● **The task**
Report, in full, each line of the material below in which the string "come" occurs.

--------

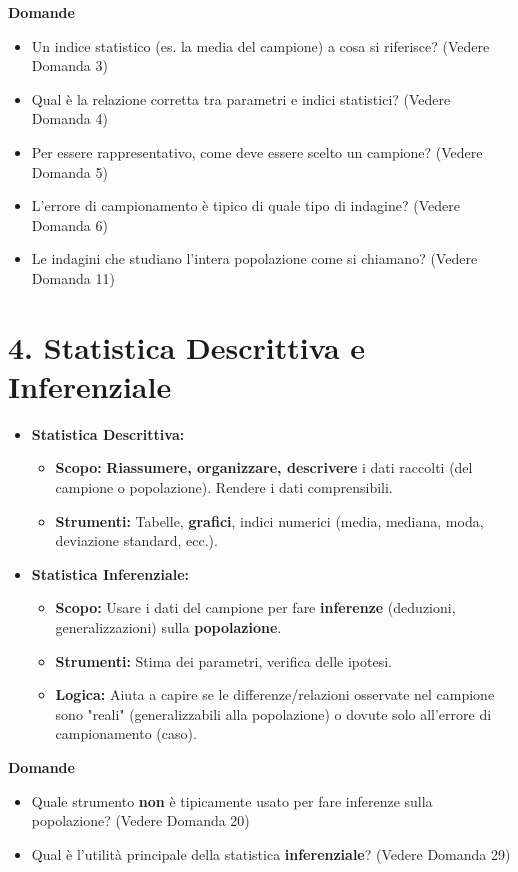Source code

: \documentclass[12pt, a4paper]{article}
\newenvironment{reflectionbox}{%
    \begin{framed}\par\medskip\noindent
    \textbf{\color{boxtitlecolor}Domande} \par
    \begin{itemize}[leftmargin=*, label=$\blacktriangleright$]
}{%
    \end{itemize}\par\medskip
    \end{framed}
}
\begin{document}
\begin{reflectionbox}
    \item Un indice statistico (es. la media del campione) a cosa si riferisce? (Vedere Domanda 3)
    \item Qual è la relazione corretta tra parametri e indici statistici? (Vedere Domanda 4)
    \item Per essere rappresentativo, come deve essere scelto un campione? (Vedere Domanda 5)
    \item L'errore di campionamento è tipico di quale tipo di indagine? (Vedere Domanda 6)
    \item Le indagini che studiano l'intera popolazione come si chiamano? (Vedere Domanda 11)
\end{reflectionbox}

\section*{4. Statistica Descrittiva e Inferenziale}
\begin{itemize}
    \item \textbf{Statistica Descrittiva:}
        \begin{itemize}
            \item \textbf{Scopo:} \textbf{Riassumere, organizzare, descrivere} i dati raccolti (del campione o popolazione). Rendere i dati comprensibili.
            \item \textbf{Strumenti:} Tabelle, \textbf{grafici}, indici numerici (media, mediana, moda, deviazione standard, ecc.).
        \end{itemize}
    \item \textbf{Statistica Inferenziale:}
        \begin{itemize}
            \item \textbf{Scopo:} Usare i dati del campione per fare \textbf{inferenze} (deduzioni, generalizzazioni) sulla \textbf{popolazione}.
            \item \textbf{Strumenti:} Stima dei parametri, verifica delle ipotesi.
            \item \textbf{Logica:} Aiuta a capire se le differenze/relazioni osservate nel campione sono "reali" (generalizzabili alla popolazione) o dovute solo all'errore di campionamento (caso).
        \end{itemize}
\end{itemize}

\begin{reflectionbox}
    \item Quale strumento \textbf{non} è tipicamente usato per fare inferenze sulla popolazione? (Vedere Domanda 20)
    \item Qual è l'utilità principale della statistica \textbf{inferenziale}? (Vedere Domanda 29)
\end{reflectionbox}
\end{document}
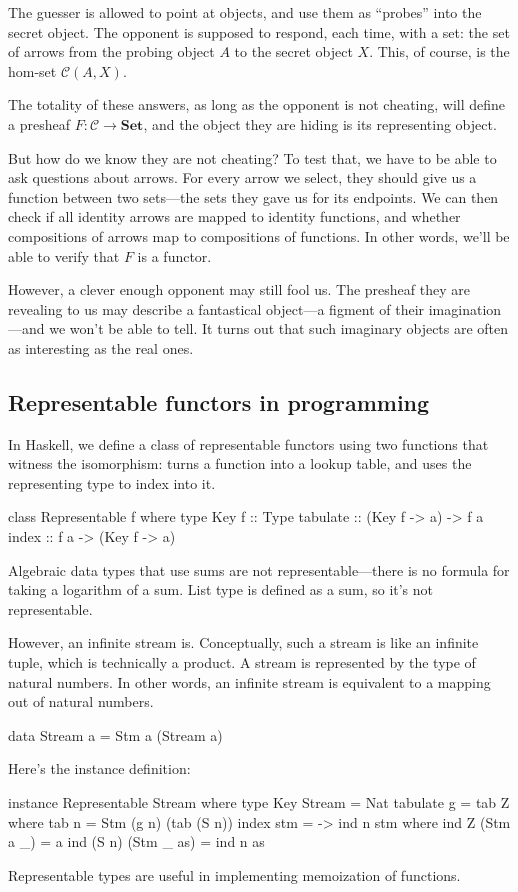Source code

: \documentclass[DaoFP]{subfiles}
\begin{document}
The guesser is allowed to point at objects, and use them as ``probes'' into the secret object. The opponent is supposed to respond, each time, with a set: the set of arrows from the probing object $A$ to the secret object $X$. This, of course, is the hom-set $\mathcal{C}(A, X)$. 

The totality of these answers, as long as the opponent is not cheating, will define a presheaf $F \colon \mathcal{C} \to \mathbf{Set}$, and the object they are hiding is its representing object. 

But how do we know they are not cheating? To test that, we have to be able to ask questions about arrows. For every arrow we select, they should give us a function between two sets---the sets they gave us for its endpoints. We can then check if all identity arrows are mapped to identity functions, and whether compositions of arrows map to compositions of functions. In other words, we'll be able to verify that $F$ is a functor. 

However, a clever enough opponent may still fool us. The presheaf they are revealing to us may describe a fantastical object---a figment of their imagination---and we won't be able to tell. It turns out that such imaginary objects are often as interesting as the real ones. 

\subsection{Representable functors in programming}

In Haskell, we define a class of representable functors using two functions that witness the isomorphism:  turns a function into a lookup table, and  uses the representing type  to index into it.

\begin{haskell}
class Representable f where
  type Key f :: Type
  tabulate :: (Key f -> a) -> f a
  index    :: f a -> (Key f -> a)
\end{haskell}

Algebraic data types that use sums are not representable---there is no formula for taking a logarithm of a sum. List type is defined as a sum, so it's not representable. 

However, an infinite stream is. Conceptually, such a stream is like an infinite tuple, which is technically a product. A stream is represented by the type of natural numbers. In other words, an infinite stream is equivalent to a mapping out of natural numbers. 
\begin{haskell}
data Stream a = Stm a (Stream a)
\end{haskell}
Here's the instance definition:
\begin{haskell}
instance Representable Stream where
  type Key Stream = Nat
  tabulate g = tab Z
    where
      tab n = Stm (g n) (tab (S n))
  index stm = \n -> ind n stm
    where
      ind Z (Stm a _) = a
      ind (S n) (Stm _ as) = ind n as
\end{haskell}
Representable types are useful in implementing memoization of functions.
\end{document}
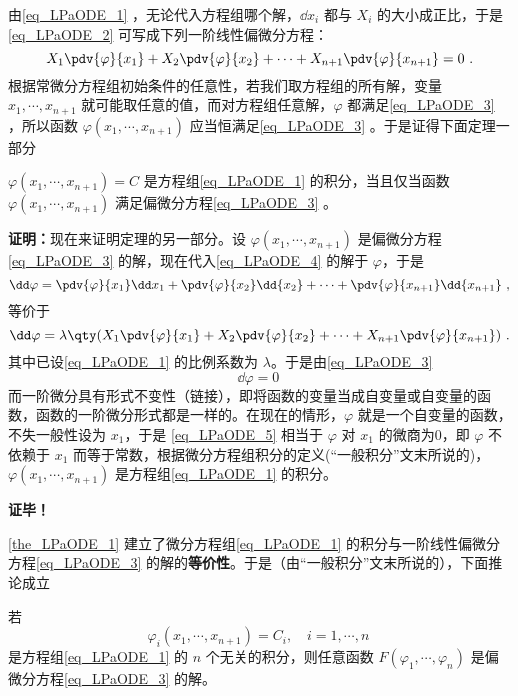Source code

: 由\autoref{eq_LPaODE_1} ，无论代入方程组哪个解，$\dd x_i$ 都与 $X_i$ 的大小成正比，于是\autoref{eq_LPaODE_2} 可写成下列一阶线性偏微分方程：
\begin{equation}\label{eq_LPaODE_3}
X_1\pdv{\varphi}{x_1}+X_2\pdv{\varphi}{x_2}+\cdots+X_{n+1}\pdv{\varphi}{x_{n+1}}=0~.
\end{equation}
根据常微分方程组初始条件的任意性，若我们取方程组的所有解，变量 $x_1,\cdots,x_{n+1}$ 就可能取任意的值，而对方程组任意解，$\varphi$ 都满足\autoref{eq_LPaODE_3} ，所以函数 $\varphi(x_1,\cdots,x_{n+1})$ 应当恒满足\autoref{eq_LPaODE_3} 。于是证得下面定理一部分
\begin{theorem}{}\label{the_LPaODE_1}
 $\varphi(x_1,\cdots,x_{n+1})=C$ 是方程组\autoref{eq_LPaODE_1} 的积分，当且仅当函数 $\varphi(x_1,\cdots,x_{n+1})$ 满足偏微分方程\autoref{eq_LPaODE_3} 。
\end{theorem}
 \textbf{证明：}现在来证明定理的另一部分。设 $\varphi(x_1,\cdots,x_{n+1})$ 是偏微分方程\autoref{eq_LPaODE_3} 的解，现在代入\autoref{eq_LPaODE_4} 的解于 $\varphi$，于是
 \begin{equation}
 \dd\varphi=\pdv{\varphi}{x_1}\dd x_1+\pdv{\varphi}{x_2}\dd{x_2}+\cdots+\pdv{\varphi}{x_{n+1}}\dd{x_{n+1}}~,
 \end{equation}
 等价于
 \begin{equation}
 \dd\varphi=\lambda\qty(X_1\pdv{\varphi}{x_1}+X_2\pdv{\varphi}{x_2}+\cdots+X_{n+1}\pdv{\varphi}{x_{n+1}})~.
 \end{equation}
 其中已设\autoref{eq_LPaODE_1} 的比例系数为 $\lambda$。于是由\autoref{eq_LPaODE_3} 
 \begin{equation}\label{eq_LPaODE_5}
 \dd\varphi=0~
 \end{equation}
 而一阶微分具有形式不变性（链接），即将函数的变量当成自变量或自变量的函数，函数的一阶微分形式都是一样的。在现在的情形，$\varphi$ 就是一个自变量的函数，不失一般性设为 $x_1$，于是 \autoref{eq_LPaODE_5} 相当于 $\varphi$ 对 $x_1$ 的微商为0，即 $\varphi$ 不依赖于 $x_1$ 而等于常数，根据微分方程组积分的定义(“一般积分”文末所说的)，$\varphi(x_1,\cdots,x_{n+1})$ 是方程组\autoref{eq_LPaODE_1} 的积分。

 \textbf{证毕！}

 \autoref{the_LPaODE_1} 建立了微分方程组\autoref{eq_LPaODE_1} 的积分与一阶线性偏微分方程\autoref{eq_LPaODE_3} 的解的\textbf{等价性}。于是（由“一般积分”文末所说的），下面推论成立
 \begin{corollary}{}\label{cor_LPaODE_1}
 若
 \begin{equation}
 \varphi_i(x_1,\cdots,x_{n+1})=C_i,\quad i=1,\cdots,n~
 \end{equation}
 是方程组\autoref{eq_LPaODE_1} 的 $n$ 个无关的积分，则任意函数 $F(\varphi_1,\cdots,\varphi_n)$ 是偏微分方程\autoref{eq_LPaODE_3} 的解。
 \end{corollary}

--------

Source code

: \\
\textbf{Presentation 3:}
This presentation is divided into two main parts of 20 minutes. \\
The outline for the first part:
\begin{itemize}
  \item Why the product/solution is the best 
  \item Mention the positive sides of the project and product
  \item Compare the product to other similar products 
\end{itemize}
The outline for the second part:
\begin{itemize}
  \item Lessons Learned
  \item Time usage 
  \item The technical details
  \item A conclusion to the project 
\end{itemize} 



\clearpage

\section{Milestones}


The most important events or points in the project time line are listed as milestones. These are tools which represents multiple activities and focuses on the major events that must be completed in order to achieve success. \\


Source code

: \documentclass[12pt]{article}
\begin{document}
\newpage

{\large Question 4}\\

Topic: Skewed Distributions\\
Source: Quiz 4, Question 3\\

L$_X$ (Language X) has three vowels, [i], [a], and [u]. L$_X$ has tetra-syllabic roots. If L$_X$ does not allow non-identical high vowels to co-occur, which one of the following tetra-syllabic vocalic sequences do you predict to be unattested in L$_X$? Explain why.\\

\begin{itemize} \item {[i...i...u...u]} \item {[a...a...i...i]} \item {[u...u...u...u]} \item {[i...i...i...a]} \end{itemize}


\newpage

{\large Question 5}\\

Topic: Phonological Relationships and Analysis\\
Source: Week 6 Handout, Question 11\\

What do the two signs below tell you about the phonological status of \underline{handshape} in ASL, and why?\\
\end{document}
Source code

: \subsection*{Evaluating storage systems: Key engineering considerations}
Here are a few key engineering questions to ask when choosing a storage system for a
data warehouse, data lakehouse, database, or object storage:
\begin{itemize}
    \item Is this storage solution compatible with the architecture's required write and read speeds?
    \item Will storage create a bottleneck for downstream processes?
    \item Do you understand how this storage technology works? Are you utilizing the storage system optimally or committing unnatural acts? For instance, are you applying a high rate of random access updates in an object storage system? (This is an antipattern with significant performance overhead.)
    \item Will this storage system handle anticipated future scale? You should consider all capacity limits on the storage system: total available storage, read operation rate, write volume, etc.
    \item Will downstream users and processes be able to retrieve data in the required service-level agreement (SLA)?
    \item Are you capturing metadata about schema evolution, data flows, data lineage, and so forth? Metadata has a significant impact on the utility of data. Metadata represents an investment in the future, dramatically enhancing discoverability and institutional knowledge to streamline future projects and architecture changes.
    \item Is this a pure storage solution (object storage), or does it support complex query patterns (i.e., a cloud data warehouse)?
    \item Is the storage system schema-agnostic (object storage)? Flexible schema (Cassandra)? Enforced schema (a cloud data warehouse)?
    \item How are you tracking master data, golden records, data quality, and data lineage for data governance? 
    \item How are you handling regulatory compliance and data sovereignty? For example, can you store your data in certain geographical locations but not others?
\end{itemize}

--------

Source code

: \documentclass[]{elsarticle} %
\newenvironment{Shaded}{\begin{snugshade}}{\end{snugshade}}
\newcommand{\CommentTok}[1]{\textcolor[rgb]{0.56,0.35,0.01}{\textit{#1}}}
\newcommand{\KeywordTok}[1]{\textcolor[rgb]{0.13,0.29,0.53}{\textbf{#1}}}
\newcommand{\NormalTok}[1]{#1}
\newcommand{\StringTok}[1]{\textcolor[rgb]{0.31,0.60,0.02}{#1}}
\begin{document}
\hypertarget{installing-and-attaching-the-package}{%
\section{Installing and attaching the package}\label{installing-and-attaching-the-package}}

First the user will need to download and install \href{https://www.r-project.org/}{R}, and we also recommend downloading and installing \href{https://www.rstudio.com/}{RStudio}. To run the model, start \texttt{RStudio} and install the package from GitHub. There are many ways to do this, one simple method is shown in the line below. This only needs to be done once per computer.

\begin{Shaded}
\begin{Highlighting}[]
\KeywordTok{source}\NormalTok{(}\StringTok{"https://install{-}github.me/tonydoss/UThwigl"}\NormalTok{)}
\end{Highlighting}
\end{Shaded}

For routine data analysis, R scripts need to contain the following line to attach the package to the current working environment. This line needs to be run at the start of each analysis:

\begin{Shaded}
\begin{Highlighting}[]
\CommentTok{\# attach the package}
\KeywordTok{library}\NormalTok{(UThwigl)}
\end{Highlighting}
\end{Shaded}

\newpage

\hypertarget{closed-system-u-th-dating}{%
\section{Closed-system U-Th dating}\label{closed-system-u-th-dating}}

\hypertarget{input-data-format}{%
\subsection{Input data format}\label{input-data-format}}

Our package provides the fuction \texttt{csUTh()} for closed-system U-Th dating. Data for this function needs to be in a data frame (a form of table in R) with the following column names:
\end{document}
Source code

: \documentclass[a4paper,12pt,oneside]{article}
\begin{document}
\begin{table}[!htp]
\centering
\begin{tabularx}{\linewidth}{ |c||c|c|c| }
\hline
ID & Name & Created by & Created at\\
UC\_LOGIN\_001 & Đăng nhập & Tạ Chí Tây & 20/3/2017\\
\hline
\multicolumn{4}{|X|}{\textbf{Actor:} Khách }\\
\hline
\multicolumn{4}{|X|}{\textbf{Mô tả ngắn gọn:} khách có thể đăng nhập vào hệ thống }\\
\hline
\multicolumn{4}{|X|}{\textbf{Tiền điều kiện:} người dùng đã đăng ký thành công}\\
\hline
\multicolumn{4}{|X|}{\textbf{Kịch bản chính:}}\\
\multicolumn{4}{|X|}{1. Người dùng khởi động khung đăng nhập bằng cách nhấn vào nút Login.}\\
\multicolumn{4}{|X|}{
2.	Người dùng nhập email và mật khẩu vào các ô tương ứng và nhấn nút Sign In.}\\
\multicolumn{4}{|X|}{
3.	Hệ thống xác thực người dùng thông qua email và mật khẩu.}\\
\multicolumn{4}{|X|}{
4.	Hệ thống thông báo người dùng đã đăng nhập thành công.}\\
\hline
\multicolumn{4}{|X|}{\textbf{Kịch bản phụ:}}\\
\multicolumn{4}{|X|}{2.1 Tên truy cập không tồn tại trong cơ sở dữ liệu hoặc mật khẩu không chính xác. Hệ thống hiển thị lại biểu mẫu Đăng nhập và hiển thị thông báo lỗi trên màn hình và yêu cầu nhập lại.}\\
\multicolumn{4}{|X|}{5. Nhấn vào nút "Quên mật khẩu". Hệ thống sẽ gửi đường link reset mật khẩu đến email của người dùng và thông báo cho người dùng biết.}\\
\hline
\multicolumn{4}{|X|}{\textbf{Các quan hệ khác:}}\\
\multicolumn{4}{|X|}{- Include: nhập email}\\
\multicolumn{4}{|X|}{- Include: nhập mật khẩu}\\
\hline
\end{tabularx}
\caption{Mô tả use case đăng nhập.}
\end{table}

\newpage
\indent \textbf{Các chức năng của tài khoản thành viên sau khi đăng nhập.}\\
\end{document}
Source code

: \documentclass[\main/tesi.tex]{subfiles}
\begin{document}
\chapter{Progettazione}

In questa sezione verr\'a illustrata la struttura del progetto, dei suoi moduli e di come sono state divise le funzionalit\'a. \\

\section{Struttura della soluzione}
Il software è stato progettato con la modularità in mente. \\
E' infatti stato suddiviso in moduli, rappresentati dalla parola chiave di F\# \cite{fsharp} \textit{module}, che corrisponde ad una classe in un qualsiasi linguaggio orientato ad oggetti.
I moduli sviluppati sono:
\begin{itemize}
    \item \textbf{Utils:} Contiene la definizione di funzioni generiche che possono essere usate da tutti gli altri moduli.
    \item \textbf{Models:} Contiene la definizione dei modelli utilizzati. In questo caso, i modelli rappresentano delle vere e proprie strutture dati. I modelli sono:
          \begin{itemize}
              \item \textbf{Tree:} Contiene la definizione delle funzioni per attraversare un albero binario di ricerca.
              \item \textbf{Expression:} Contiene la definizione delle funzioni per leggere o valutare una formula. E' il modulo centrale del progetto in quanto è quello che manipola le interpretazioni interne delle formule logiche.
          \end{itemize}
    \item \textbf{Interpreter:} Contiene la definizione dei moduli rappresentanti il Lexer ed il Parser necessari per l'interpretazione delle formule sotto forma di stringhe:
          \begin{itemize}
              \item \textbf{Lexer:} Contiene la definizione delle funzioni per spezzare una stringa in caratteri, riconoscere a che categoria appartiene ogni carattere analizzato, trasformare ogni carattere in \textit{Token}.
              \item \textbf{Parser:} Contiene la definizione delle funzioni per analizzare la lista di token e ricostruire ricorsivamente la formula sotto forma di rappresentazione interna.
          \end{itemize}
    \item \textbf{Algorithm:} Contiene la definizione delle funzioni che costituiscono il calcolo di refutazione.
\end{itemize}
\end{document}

--------

● **Task response**
    \item Per essere rappresentativo, come deve essere scelto un campione? (Vedere Domanda 5)
    \item Le indagini che studiano l'intera popolazione come si chiamano? (Vedere Domanda 11)
In questa sezione verr\'a illustrata la struttura del progetto, dei suoi moduli e di come sono state divise le funzionalit\'a. \\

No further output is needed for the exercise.